**Data supplied:**
────────────────────

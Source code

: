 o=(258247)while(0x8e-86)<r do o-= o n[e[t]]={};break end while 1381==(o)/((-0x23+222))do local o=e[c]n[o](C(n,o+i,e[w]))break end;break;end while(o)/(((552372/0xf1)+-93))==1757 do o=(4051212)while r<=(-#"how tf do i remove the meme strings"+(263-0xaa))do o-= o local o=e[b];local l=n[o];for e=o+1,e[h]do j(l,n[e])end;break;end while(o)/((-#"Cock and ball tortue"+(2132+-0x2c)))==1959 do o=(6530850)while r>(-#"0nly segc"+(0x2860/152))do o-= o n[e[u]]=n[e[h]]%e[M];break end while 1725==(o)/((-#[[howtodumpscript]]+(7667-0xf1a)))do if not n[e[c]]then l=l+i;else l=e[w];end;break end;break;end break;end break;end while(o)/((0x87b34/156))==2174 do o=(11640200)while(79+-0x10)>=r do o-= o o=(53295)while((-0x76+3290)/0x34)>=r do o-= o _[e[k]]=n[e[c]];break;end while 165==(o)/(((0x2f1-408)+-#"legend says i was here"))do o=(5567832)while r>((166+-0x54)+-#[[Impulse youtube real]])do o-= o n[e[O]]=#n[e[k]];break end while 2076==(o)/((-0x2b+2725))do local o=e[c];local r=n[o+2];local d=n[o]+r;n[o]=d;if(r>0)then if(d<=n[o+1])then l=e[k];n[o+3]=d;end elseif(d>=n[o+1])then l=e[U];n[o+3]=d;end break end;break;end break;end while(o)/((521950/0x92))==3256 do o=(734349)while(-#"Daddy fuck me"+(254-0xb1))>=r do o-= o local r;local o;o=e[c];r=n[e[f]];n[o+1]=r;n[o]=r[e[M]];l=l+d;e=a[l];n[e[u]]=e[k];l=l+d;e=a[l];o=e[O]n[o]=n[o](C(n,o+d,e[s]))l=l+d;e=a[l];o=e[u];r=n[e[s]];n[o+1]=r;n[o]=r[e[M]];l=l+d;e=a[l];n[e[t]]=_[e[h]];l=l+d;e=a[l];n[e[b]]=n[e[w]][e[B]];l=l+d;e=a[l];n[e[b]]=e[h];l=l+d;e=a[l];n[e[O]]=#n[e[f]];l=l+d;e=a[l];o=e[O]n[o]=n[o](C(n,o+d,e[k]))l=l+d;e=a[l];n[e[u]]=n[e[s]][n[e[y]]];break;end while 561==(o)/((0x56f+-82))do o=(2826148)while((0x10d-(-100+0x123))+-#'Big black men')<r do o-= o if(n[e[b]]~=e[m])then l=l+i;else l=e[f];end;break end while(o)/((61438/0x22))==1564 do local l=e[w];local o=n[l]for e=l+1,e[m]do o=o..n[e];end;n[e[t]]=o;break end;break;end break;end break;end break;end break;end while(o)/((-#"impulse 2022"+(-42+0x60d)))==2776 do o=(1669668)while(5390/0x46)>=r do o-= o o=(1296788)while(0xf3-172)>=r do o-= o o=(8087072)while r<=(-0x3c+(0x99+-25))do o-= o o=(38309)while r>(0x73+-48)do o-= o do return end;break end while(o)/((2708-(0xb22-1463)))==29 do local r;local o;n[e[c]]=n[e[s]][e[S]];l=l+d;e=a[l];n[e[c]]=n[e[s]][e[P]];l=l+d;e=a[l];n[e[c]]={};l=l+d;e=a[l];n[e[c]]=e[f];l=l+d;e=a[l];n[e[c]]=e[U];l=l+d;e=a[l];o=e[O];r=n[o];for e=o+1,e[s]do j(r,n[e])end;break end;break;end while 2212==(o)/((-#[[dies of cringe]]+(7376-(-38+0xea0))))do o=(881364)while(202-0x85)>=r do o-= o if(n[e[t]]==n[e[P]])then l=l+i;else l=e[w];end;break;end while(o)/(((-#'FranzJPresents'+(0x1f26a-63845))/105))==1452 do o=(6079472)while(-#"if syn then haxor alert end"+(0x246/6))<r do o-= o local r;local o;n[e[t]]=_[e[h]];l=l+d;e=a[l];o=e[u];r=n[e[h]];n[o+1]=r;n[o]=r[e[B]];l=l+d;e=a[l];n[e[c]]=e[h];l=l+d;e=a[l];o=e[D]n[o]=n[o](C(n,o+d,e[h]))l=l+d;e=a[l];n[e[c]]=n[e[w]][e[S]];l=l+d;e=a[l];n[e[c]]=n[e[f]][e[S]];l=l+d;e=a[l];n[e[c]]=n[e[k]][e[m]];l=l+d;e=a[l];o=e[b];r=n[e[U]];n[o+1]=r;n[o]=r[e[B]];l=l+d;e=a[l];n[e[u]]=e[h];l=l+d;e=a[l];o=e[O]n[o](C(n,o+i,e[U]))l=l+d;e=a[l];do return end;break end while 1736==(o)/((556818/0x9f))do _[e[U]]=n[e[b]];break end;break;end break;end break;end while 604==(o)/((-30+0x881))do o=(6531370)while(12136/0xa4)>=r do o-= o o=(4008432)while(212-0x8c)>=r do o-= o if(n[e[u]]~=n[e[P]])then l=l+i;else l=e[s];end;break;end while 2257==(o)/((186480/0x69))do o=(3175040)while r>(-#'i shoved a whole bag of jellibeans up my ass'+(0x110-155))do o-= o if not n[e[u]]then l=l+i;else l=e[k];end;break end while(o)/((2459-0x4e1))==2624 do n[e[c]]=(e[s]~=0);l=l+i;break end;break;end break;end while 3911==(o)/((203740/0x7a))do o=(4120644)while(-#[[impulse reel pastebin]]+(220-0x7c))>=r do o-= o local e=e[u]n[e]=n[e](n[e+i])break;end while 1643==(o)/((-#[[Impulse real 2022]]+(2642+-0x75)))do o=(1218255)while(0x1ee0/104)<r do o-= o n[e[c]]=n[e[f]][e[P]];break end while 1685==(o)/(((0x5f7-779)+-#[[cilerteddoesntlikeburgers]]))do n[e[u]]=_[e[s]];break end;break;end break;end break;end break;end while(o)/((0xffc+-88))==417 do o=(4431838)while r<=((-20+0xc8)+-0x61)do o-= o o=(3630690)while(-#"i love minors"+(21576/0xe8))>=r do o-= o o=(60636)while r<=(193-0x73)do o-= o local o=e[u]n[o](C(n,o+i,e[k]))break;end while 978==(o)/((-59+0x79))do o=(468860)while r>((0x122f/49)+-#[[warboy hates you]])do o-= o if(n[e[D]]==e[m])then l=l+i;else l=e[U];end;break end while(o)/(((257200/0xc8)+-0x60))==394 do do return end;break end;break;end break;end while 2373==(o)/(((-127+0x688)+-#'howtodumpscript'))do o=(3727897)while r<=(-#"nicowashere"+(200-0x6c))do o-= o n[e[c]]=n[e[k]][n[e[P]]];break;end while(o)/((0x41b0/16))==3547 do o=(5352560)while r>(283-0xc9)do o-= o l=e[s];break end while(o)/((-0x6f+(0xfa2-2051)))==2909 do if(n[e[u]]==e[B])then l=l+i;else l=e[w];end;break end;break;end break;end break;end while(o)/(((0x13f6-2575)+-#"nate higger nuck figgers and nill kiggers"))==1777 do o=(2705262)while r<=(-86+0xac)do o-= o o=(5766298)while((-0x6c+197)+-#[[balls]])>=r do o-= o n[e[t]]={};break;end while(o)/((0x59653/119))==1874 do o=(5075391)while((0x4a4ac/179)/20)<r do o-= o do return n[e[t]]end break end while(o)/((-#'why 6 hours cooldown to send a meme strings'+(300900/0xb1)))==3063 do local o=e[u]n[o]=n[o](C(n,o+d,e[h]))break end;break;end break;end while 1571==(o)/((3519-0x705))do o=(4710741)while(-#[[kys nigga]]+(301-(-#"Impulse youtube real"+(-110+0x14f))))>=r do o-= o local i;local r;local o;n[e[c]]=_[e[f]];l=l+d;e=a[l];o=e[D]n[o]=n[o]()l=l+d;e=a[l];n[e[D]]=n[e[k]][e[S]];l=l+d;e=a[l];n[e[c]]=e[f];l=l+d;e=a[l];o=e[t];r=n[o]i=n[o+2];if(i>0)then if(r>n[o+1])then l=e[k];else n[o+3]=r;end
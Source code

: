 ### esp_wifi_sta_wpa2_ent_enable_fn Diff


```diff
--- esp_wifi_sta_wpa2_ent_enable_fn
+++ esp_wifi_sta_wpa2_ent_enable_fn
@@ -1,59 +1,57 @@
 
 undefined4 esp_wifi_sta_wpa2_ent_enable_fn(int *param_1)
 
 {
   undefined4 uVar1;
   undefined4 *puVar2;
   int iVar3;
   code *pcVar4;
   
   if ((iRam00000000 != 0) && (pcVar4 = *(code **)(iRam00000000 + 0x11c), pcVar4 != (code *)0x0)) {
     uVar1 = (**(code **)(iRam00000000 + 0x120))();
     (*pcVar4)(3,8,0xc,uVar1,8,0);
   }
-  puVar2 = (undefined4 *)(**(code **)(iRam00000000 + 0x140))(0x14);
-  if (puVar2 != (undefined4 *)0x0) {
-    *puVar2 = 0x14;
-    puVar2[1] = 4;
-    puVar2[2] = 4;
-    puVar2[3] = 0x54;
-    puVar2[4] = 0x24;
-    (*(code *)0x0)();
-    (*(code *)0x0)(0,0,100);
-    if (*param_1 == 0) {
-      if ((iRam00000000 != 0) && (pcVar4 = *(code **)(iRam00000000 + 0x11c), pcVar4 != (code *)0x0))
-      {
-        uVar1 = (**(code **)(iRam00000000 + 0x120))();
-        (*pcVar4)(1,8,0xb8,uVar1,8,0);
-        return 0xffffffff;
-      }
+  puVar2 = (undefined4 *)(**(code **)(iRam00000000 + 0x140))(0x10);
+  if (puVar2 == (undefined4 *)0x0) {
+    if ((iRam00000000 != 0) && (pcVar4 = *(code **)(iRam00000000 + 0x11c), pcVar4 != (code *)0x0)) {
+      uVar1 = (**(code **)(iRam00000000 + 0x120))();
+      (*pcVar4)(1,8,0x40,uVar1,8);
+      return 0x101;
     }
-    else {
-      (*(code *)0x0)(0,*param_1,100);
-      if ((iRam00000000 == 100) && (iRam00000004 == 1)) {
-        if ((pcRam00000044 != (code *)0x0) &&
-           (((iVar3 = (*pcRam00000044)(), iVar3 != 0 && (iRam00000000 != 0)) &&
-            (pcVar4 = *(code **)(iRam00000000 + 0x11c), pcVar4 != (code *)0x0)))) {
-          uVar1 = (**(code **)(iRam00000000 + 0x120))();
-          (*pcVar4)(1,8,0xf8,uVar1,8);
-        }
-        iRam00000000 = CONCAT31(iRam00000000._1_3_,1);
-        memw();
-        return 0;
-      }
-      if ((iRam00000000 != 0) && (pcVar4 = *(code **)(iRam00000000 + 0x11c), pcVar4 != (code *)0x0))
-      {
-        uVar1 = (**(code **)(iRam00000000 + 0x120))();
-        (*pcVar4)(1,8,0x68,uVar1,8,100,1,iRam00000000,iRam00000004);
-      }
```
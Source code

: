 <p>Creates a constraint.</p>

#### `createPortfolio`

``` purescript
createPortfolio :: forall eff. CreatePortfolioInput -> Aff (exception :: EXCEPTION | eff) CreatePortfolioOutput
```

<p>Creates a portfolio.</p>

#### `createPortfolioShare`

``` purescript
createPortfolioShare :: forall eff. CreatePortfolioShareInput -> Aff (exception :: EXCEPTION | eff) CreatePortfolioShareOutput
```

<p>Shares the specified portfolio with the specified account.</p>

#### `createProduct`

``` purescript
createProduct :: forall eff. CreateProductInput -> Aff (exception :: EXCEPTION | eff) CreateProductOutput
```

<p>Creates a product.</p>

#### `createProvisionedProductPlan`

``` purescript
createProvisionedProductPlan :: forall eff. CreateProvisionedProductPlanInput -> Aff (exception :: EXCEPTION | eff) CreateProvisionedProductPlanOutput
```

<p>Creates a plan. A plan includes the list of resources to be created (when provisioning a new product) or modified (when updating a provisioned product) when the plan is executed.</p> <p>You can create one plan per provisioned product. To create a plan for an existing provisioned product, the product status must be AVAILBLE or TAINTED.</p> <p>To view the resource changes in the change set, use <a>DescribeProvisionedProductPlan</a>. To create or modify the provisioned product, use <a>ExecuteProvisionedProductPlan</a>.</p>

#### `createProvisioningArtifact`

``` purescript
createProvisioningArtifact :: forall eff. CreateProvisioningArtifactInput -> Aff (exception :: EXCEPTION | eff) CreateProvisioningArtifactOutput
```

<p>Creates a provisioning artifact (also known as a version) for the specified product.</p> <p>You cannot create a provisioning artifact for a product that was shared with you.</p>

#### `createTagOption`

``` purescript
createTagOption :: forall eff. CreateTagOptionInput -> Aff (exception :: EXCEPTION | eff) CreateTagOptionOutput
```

────────────────────

**Try it:**
The lines to return are those in the records above that hold the word "specified".

**Solution:**
<p>Shares the specified portfolio with the specified account.</p>
<p>Creates a provisioning artifact (also known as a version) for the specified product.</p> <p>You cannot create a provisioning artifact for a product that was shared with you.</p>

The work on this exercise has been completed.